Electric Field Near an Infinite Plane: Why Does Distance Not Matter?

[blmatan]

Distance from plane??

When you have infinite plane and you check the electric field in a point near it, you find out that it doesn't depend on the distance of this point from the plane.
Why the distance from the plane does not affect the electric field produced by it??
and if you could give me an concrete example of why its happening.

thanks

 

[rcgldr]

All the forces parallel to the plane cancel, so the only net force is perpendicular to the plane. The plane has a uniform charge per unit area, and as you get futher away, the angle from the charges further away becomes more perpendicular, increasing their net effect, so the force is independent of distance. You can experience a similar effect in a crowded noisy room, where the sound level is about the same if your distance from the crowd is small compared to the size of the crowd. For the mathematical explanations:

The math for field strength from a solid disc:

http://hyperphysics.phy-astr.gsu.edu/Hbase/electric/elelin.html#c3

as $$R \ \rightarrow \infty$$

then $$\frac{z} {\sqrt{z^2 + R^2}} \ \rightarrow \ 0$$

and you end up with $$E_z = k \ \sigma \ 2 \ \pi$$

An alterative approach is to consider the field from an infinitely long line (= 1/z), then integrate an infinitely large plane composed of infinitely long rectangles that approach infinitely long lines as their width approaches zero.

For an infinite line charge, E = 2 k λ / r, where λ is charge per unit length and r is distance from the line. Here is the derivation:
http://hyperphysics.phy-astr.gsu.edu/%E2%80%8Chbase/electric/elelin.html#c1

For an infinite plane case, infinitely long strips (rectangles) approximate a line as their width -> 0. The area of a strip of lengh L is L dx, and the charge dq = σ L dx. The charge per unit length dλ = dq/L = σ dx. Assume the plane exists on the x-y plane, then the magnitude of the field at any point in space from a strip is dE = 2 k σ / r, where r is the distance from a strip to that point in space. In the case of the entire plane, the x components cancel because of symmetry, with only a net force in the z direction, and for each strip of the plane, dE_z = dE (z / r) = dE sin(θ).

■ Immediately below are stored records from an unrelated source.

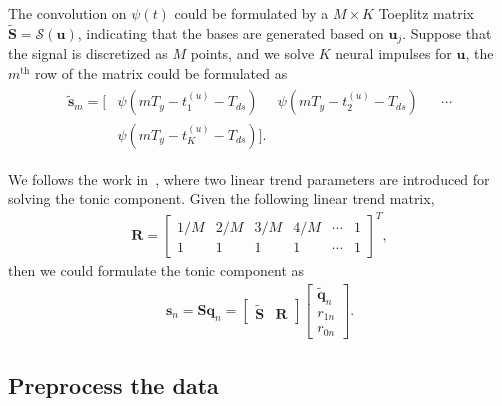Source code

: \documentclass[10pt,conference]{ieeeconf}
\begin{document}
The convolution on $\psi(t)$ could be formulated by a $M \times K$ Toeplitz matrix $\tilde{\mathbf{S}} = \mathcal{S}(\mathbf{u})$, indicating that the bases are generated based on $\mathbf{u}_j$. Suppose that the signal is discretized as $M$ points, and we solve $K$ neural impulses for $\mathbf{u}$, the $m^{\mathrm{th}}$ row of the matrix could be formulated as
\begin{align} \label{fml:tonic-basis-1}
  \begin{aligned}
    \tilde{\mathbf{s}}_m = \big[ &\psi(mT_y - t^{(u)}_1 - T_{ds}) & \psi(mT_y - t^{(u)}_2 - T_{ds}) && \cdots \\
    & \psi(mT_y - t^{(u)}_K - T_{ds}) \big]. &&&
  \end{aligned}
\end{align}

We follows the work in~\cite{greco2015cvxeda}, where two linear trend parameters are introduced for solving the tonic component. Given the following linear trend matrix,
\begin{align} \label{fml:tonic-basis-2}
  \mathbf{R} = \begin{bmatrix}
    1/M & 2/M & 3/M & 4/M & \cdots & 1 \\
    1 & 1 & 1 & 1 & \cdots & 1 
  \end{bmatrix}^T,
\end{align}
then we could formulate the tonic component as
\begin{align}
\mathbf{s}_n = \mathbf{S} \mathbf{q}_n = \begin{bmatrix}
  \tilde{\mathbf{S}} & \mathbf{R}
\end{bmatrix} \begin{bmatrix}
  \tilde{\mathbf{q}}_n \\ r_{1n} \\ r_{0n}
\end{bmatrix}.
\end{align}

\subsection{Preprocess the data}
\end{document}
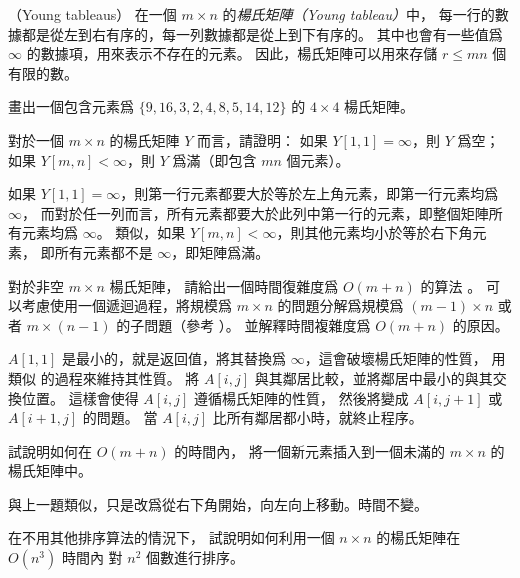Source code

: \startPROBLEM
（Young tableaus）
在一個 $m\times n$ 的\emph{楊氏矩陣（Young tableau）}中，
每一行的數據都是從左到右有序的，每一列數據都是從上到下有序的。
其中也會有一些值爲 $\infty$ 的數據項，用來表示不存在的元素。
因此，楊氏矩陣可以用來存儲 $r\le mn$ 個有限的數。


\startigBase[a]\startitem
畫出一個包含元素爲 $\{9, 16, 3, 2, 4, 8, 5, 14, 12\}$ 的 $4\times 4$ 楊氏矩陣。
\stopitem\stopigBase

\startANSWER
\startformula\startpmatrix%
    \NR
{}   \NC \infty \NR
{}  \NC \infty \NC \infty \NR
\NC \infty \NC \infty \NC \infty \NC \infty \NR
\stoppmatrix\stopformula
\stopANSWER

\startigBase[continue]\startitem
對於一個 $m\times n$ 的楊氏矩陣 $Y$ 而言，請證明：
如果 $Y[1,1]=\infty$，則 $Y$ 爲空；
如果 $Y[m,n]<\infty$，則 $Y$ 爲滿（即包含 $mn$ 個元素）。
\stopitem\stopigBase

\startANSWER
如果 $Y[1,1]=\infty$，則第一行元素都要大於等於左上角元素，即第一行元素均爲 $\infty$，
而對於任一列而言，所有元素都要大於此列中第一行的元素，即整個矩陣所有元素均爲 $\infty$。
類似，如果 $Y[m,n]<\infty$，則其他元素均小於等於右下角元素，
即所有元素都不是 $\infty$，即矩陣爲滿。
\stopANSWER

\startigBase[continue]\startitem
對於非空 $m\times n$ 楊氏矩陣，
請給出一個時間復雜度爲 $O(m+n)$ 的算法 。
可以考慮使用一個遞迴過程，將規模爲 $m\times n$ 的問題分解爲規模爲 $(m-1)\times n$ 或
者 $m\times(n-1)$ 的子問題（\hint 參考 ）。
並解釋時間複雜度爲 $O(m+n)$ 的原因。
\stopitem\stopigBase

\startANSWER
$A[1,1]$ 是最小的，就是返回值，將其替換爲 $\infty$，這會破壞楊氏矩陣的性質，
用類似  的過程來維持其性質。
將 $A[i,j]$ 與其鄰居比較，並將鄰居中最小的與其交換位置。
這樣會使得 $A[i,j]$ 遵循楊氏矩陣的性質，
然後將變成 $A[i,j+1]$ 或 $A[i+1,j]$ 的問題。
當 $A[i,j]$ 比所有鄰居都小時，就終止程序。
\stopANSWER

\startigBase[continue]\startitem
試說明如何在 $O(m+n)$ 的時間內，
將一個新元素插入到一個未滿的 $m\times n$ 的楊氏矩陣中。
\stopitem\stopigBase

\startANSWER
與上一題類似，只是改爲從右下角開始，向左向上移動。時間不變。
\stopANSWER

\startigBase[continue]\startitem
在不用其他排序算法的情況下，
試說明如何利用一個 $n\times n$ 的楊氏矩陣在 $O(n^3)$ 時間內
對 $n^2$ 個數進行排序。
\stopitem\stopigBase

$$E = 2 k \sigma \int_{-\infty}^{+\infty} \frac{{sin}(\theta)dx}{r}$$

$${sin}(\theta) = z / r$$

$$E = 2 k \sigma \int_{-\infty}^{+\infty} \frac{z {dx}}{r^2}$$

$$r^2 = z^2 + x^2$$

$$E = 2 k \sigma z \int_{-\infty}^{+\infty} \frac{dx}{z^2 + x^2}$$

$$E = 2 k \sigma z \left [ \frac{1}{z} tan^{-1}\left (\frac{x}{z}\right )\right ]_{-\infty}^{+\infty}$$

$$E = 2 k \sigma z \left ( \frac{1}{z} \right) \left ( \frac{+ \pi}{2} - \frac{- \pi}{2} \right )$$

$$E = 2 \pi k \sigma$$

 

[nasu]

This is just because the plane is infinite. For real surfaces it will depend on distance.
For infinite plane, as the point goes further away, the contributions from regions far away to the normal component increase and compensate for increased distance.

 

[blmatan]

The plane has a uniform charge per unit area, and as you get futher away, the angle from the charges further away becomes more perpendicular, increasing their net effect, so the force is independent of distance. You can experience a similar effect in a crowded noisy room, where the sound level is about the same if your distance from the crowd is small compared to the size of the crowd.

I didnt get the whole thing with the angles... and I don't care about the mathematical explanations, it's just don't make sense that I go further and there is same force...
Can you explain it little more clearley?
THX

 

[nasu]

If you can "understand" the idea of an infinite plane, then you should not have a problem with the constant force.
The explanation is mathematical, by the way. Even if it's in words.

 

[blmatan]

but why isn't it depends on the distance?? it doesn't make any sense... if you get further the force need to get smaller...

 

[blmatan]

someone??

 

[rcgldr]

Maybe this will help. Look at your monitor and move closer to it, the image doesn't get any brighter (the edges might get darker if it's a certain type of LCD monitor, you won't get that effect from a CRT monitor, but I doubt you find one to try this with). Unless you are really close to the monitor, you can see beyond the edges of the monitor, and in a dark room, the total light you'd see would only exist with the boundaries of the monitor. If you were to go very far away from the monitor, eventually it would look like a dim point source of light. However if the monitor was huge, like a movie screen, you'd have to get much further away before that happens. If the monitor was infinite in size, there would be no edges to see and the brightess would be the same no matter how far away you are.